Nigerian beauty model

Therese Gina Onyejiaka was a Nigerian model and the first Nigerian woman to represent her country at Miss World 1963.

== Early life ==
Gina Onyejiaka was born in Owerri, Imo State in the mid-1940s. She was the second of six children.

==Pageantry==
Onyejiaka was drawn to the world of fashion and pageantry from an early age, despite the limited for Nigerian women to participate in these fields at the time. In 1963 she competed in Miss World Nigeria, a pageant organised to select the country's first ever representative at Miss World (The Miss Nigeria Organisation were yet to acquire the international pageant's franchise), and emerged first runner-up behind 16-year-old Martha Bassey. However, despite her victory, Bassey was disqualified on age grounds, leaving an opportunity for Onyejiaka.

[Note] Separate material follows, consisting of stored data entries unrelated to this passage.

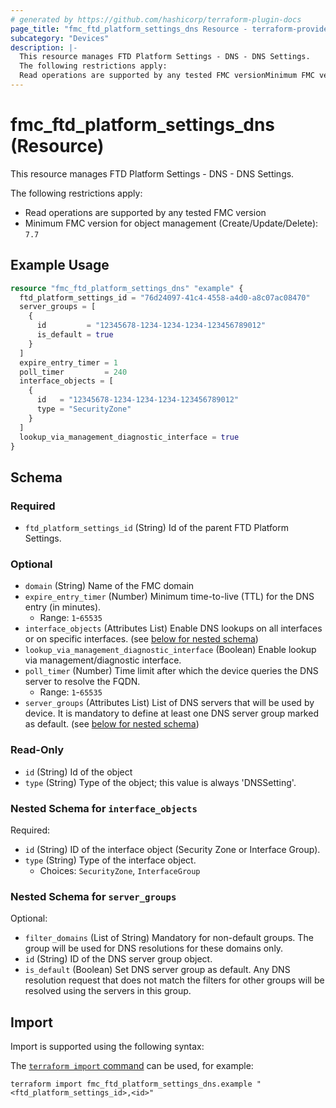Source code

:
 ```yaml
---
# generated by https://github.com/hashicorp/terraform-plugin-docs
page_title: "fmc_ftd_platform_settings_dns Resource - terraform-provider-fmc"
subcategory: "Devices"
description: |-
  This resource manages FTD Platform Settings - DNS - DNS Settings.
  The following restrictions apply:
  Read operations are supported by any tested FMC versionMinimum FMC version for object management (Create/Update/Delete): 7.7
---
```


# fmc_ftd_platform_settings_dns (Resource)

This resource manages FTD Platform Settings - DNS - DNS Settings.

The following restrictions apply:
  - Read operations are supported by any tested FMC version
  - Minimum FMC version for object management (Create/Update/Delete): `7.7`

## Example Usage

```terraform
resource "fmc_ftd_platform_settings_dns" "example" {
  ftd_platform_settings_id = "76d24097-41c4-4558-a4d0-a8c07ac08470"
  server_groups = [
    {
      id         = "12345678-1234-1234-1234-123456789012"
      is_default = true
    }
  ]
  expire_entry_timer = 1
  poll_timer         = 240
  interface_objects = [
    {
      id   = "12345678-1234-1234-1234-123456789012"
      type = "SecurityZone"
    }
  ]
  lookup_via_management_diagnostic_interface = true
}
```

<!-- schema generated by tfplugindocs -->
## Schema

### Required

- `ftd_platform_settings_id` (String) Id of the parent FTD Platform Settings.

### Optional

- `domain` (String) Name of the FMC domain
- `expire_entry_timer` (Number) Minimum time-to-live (TTL) for the DNS entry (in minutes).
  - Range: `1`-`65535`
- `interface_objects` (Attributes List) Enable DNS lookups on all interfaces or on specific interfaces. (see [below for nested schema](#nestedatt--interface_objects))
- `lookup_via_management_diagnostic_interface` (Boolean) Enable lookup via management/diagnostic interface.
- `poll_timer` (Number) Time limit after which the device queries the DNS server to resolve the FQDN.
  - Range: `1`-`65535`
- `server_groups` (Attributes List) List of DNS servers that will be used by device. It is mandatory to define at least one DNS server group marked as default. (see [below for nested schema](#nestedatt--server_groups))

### Read-Only

- `id` (String) Id of the object
- `type` (String) Type of the object; this value is always 'DNSSetting'.

<a id="nestedatt--interface_objects"></a>
### Nested Schema for `interface_objects`

Required:

- `id` (String) ID of the interface object (Security Zone or Interface Group).
- `type` (String) Type of the interface object.
  - Choices: `SecurityZone`, `InterfaceGroup`


<a id="nestedatt--server_groups"></a>
### Nested Schema for `server_groups`

Optional:

- `filter_domains` (List of String) Mandatory for non-default groups. The group will be used for DNS resolutions for these domains only.
- `id` (String) ID of the DNS server group object.
- `is_default` (Boolean) Set DNS server group as default. Any DNS resolution request that does not match the filters for other groups will be resolved using the servers in this group.

## Import

Import is supported using the following syntax:

The [`terraform import` command](https://developer.hashicorp.com/terraform/cli/commands/import) can be used, for example:

```shell
terraform import fmc_ftd_platform_settings_dns.example "<ftd_platform_settings_id>,<id>"
```
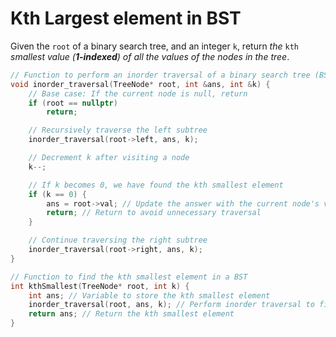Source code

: # Kth Largest element in BST
Given the `root` of a binary search tree, and an integer `k`, return _the_ `kth` _smallest value (**1-indexed**) of all the values of the nodes in the tree_.

```cpp
// Function to perform an inorder traversal of a binary search tree (BST) to find the kth smallest element
void inorder_traversal(TreeNode* root, int &ans, int &k) {
    // Base case: If the current node is null, return
    if (root == nullptr)
        return;

    // Recursively traverse the left subtree
    inorder_traversal(root->left, ans, k);

    // Decrement k after visiting a node
    k--;

    // If k becomes 0, we have found the kth smallest element
    if (k == 0) {
        ans = root->val; // Update the answer with the current node's value
        return; // Return to avoid unnecessary traversal
    }

    // Continue traversing the right subtree
    inorder_traversal(root->right, ans, k);
}

// Function to find the kth smallest element in a BST
int kthSmallest(TreeNode* root, int k) {
    int ans; // Variable to store the kth smallest element
    inorder_traversal(root, ans, k); // Perform inorder traversal to find the kth smallest element
    return ans; // Return the kth smallest element
}
```
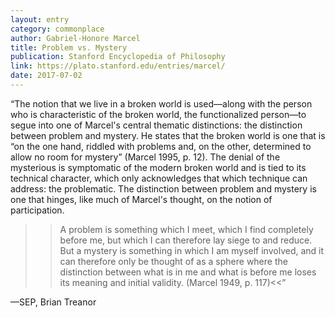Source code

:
 ```yaml
---
layout: entry
category: commonplace
author: Gabriel-Honore Marcel
title: Problem vs. Mystery
publication: Stanford Encyclopedia of Philosophy
link: https://plato.stanford.edu/entries/marcel/
date: 2017-07-02
---
```


“The notion that we live in a broken world is used—along with the person who is characteristic of the broken world, the functionalized person—to segue into one of Marcel's central thematic distinctions: the distinction between problem and mystery. He states that the broken world is one that is “on the one hand, riddled with problems and, on the other, determined to allow no room for mystery” (Marcel 1995, p. 12). The denial of the mysterious is symptomatic of the modern broken world and is tied to its technical character, which only acknowledges that which technique can address: the problematic. The distinction between problem and mystery is one that hinges, like much of Marcel's thought, on the notion of participation.

>>A problem is something which I meet, which I find completely before me, but which I can therefore lay siege to and reduce. But a mystery is something in which I am myself involved, and it can therefore only be thought of as a sphere where the distinction between what is in me and what is before me loses its meaning and initial validity. (Marcel 1949, p. 117)<<” 

—SEP, Brian Treanor
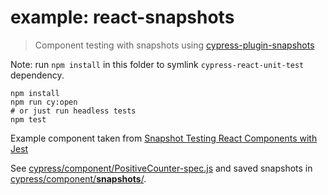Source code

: # example: react-snapshots

> Component testing with snapshots using [cypress-plugin-snapshots](https://github.com/meinaart/cypress-plugin-snapshots)

Note: run `npm install` in this folder to symlink `cypress-react-unit-test` dependency.

```shell
npm install
npm run cy:open
# or just run headless tests
npm test
```

Example component taken from [Snapshot Testing React Components with Jest](https://semaphoreci.com/community/tutorials/snapshot-testing-react-components-with-jest)

See [cypress/component/PositiveCounter-spec.js](cypress/component/PositiveCounter-spec.js) and saved snapshots in [cypress/component/**snapshots**/](cypress/component/__snapshots__/PositiveCounter-spec.js.snap).
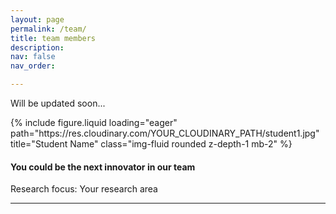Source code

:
 ```yaml
---
layout: page
permalink: /team/
title: team members
description: 
nav: false
nav_order:

---
```



<!-- PhD Students Section -->
<!-- <h3>PhD Students</h3> -->
Will be updated soon...

<div class="row mb-5">
  <div class="col-sm-3 text-center">
    {% include figure.liquid loading="eager" path="https://res.cloudinary.com/YOUR_CLOUDINARY_PATH/student1.jpg" title="Student Name" class="img-fluid rounded z-depth-1 mb-2" %}
    <div>
      <a href="" target="_blank">
        <i class="fab fa-linkedin fa-2x mr-3"></i>
      </a>
      <a href="" target="_blank">
        <i class="ai ai-google-scholar fa-2x"></i>
      </a>
    </div>
  </div>
  <div class="col-sm-9 d-flex align-items-center">
    <div>
      <h4>You could be the next innovator in our team</h4>
      <p>
        Research focus: Your research area 
      </p>
    </div>
  </div>
</div>

<hr>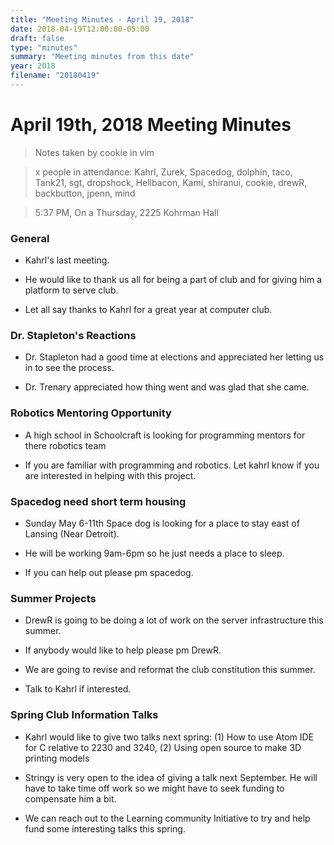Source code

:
 ```yaml
---
title: "Meeting Minutes - April 19, 2018"
date: 2018-04-19T12:00:00-05:00
draft: false
type: "minutes"
summary: "Meeting minutes from this date"
year: 2018
filename: "20180419"
---
```


# April 19th, 2018 Meeting Minutes
> Notes taken by cookie in vim

> x people in attendance: Kahrl, Zurek, Spacedog, dolphin, taco, Tank21, sgt, dropshock, Hellbacon, Kami, shiranui, cookie, drewR, backbutton, jpenn, mind

> 5:37 PM, On a Thursday, 2225 Kohrman Hall

### General

- Kahrl's last meeting.

- He would like to thank us all for being a part of club and for giving him a platform to serve club.

- Let all say thanks to Kahrl for a great year at computer club.

### Dr. Stapleton's Reactions

- Dr. Stapleton had a good time at elections and appreciated her letting us in to see the process.

- Dr. Trenary appreciated how thing went and was glad that she came.

### Robotics Mentoring Opportunity

- A high school in Schoolcraft is looking for programming mentors for there robotics team

- If you are familiar with programming and robotics. Let kahrl know if you are interested in helping with this project.


### Spacedog need short term housing

- Sunday May 6-11th Space dog is looking for a place to stay east of Lansing (Near Detroit).

- He will be working 9am-6pm so he just needs a place to sleep.

- If you can help out please pm spacedog.


### Summer Projects

- DrewR is going to be doing a lot of work on the server infrastructure this summer. 

- If anybody would like to help please pm DrewR.

- We are going to revise and reformat the club constitution this summer.

- Talk to Kahrl if interested.

### Spring Club Information Talks

- Kahrl would like to give two talks next spring: (1) How to use Atom IDE for C relative to 2230 and 3240, (2) Using open source to make 3D printing models

- Stringy is very open to the idea of giving a talk next September. He will have to take time off work so we might have to seek funding to compensate him a bit.

- We can reach out to the Learning community Initiative to try and help fund some interesting talks this spring.
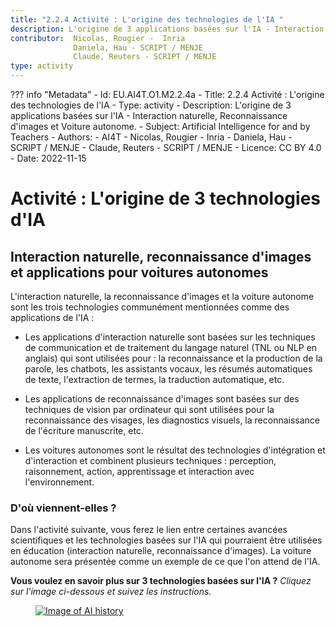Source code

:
 ```yaml
---
title: "2.2.4 Activité : L'origine des technologies de l'IA "
description: L'origine de 3 applications basées sur l'IA - Interaction naturelle, Reconnaissance d'images et Voiture autonome.
contributor:  Nicolas, Rougier -  Inria
              Daniela, Hau - SCRIPT / MENJE
              Claude, Reuters - SCRIPT / MENJE
type: activity
---
```

??? info "Metadata"
    - Id: EU.AI4T.O1.M2.2.4a
    - Title: 2.2.4 Activité : L'origine des technologies de l'IA 
    - Type: activity
    - Description: L'origine de 3 applications basées sur l'IA - Interaction naturelle, Reconnaissance d'images et Voiture autonome.
    - Subject: Artificial Intelligence for and by Teachers
    - Authors:
        - AI4T 
        - Nicolas, Rougier -  Inria
        - Daniela, Hau - SCRIPT / MENJE
        - Claude, Reuters - SCRIPT / MENJE
    - Licence: CC BY 4.0
    - Date: 2022-11-15


# Activité : L'origine de 3 technologies d'IA

## Interaction naturelle, reconnaissance d'images et applications pour voitures autonomes

L'interaction naturelle, la reconnaissance d'images et la voiture autonome sont les trois technologies communément mentionnées comme des applications de l'IA :

- Les applications d'interaction naturelle sont basées sur les techniques de communication et de traitement du langage naturel (TNL ou NLP en anglais) qui sont utilisées pour : la reconnaissance et la production de la parole, les chatbots, les assistants vocaux, les résumés automatiques de texte, l'extraction de termes, la traduction automatique, etc.

- Les applications de reconnaissance d'images sont basées sur des techniques de vision par ordinateur qui sont utilisées pour la reconnaissance des visages, les diagnostics visuels, la reconnaissance de l'écriture manuscrite, etc.

- Les voitures autonomes sont le résultat des technologies d'intégration et d'interaction et combinent plusieurs techniques : perception, raisonnement, action, apprentissage et interaction avec l'environnement.

### D'où viennent-elles ?

Dans l'activité suivante, vous ferez le lien entre certaines avancées scientifiques et les technologies basées sur l'IA qui pourraient être utilisées en éducation (interaction naturelle, reconnaissance d'images). La voiture autonome sera présentée comme un exemple de ce que l'on attend de l'IA.

**Vous voulez en savoir plus sur 3 technologies basées sur l'IA ?**
_Cliquez sur l'image ci-dessous et suivez les instructions._

<a href="2-2-4-Activity-Discover-AI-innovations-FR/2-2-4-Origin-of-AI-innovations-FR.html" target="_blank"><figure>
  <img src="Images/AI-historical-timeline-FR.png" alt="Image of AI history" />
</figure></a>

Onyejiaka faced harsh criticism from Miss World Nigeria organisers who deemed her unsuitable to represent the country, branding her as 'ugly'. Although Miss World organisers Mecca Dancing had accepted Onyejiaka as Bassey's replacement, Miss World Nigeria refused to send her abroad. After Mecca Dancing declined to pay for her flight to avoid favouritism accusations, Onyejiaka independently funded her Miss World participation in London, becoming the first Nigerian woman to compete at the pageant.

== Legacy ==
Onyejiaka's story continues to inspire generations of Nigerians, particularly women, to challenge societal norms and pursue their dreams. Her courage and determination have left an enduring legacy in the annals of Nigerian history. Onyejiaka's determination and resilience in overcoming adversity have made her a symbol of women's empowerment and a pioneer in Nigerian beauty pageantry. Her participation in the Miss World pageant opened doors for subsequent Nigerian representatives and helped elevate the country's profile on the global stage.